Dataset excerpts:
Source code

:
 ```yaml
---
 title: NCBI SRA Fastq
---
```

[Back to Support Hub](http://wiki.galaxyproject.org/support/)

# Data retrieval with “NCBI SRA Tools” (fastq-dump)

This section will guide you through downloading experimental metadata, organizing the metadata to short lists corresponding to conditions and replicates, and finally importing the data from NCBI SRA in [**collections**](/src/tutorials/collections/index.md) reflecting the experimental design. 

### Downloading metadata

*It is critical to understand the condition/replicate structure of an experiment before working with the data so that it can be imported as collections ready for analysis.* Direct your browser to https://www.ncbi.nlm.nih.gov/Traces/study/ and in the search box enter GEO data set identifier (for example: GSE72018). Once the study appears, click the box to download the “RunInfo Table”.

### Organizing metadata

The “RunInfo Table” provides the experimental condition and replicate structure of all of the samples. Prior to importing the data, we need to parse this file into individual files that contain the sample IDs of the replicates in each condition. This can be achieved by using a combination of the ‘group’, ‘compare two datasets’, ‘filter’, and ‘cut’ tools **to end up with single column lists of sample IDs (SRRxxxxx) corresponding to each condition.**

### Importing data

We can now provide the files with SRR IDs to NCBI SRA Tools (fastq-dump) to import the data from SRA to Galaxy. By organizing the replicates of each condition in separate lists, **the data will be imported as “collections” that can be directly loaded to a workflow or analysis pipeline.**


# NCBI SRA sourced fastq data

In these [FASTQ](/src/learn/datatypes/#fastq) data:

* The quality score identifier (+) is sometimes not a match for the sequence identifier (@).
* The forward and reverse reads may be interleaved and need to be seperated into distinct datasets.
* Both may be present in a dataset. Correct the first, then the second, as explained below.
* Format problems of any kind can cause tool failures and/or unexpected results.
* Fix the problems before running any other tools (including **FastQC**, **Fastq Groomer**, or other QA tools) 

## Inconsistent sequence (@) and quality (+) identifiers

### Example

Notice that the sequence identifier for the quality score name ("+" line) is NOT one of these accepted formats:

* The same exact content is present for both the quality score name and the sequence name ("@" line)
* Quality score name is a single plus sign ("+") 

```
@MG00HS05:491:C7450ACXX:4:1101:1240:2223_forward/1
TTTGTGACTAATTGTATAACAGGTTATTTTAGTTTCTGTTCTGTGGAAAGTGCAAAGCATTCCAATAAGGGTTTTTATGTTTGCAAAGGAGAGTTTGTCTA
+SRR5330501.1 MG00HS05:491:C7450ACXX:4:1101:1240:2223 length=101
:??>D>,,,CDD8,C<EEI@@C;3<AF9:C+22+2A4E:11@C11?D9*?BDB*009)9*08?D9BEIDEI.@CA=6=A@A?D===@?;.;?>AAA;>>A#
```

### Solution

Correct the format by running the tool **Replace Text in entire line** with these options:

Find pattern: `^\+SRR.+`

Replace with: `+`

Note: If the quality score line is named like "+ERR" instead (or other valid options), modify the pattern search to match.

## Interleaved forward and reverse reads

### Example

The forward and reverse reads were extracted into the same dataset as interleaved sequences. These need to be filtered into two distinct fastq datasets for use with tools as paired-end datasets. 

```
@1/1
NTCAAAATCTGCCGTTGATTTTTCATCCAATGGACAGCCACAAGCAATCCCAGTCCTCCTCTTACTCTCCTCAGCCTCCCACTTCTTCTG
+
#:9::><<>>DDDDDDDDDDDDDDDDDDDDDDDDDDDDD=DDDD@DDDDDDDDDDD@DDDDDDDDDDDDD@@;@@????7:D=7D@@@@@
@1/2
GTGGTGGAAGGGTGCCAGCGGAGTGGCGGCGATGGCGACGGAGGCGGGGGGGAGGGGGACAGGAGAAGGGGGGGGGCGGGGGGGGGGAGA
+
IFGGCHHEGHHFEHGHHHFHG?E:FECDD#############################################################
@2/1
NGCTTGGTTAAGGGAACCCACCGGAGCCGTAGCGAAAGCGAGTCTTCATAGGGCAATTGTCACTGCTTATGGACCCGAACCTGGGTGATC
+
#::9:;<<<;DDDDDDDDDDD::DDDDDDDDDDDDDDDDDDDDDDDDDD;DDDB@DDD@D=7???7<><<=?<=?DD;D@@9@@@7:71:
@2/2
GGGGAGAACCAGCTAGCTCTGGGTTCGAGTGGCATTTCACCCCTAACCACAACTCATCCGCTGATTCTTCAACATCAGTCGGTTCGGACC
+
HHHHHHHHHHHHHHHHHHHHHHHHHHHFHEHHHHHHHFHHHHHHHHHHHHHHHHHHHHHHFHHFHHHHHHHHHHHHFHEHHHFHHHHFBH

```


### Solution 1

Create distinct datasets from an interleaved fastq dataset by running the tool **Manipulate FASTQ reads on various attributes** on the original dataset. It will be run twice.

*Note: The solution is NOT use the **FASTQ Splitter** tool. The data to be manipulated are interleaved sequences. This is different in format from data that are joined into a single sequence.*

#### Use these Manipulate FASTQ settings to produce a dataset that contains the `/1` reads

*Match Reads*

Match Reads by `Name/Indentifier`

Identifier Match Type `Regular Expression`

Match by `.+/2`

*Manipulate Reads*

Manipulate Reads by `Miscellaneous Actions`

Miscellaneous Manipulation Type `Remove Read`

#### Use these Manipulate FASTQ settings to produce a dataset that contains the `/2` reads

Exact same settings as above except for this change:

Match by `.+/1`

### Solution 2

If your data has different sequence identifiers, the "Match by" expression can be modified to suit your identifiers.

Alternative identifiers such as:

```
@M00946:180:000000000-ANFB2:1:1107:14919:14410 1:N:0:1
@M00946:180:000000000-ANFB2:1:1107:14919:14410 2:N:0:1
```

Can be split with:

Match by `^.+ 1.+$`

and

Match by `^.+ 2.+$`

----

* _Task to carry out_: Work out how many lines above contain "identifiers"; write only the number.

* _Result of the task_: 3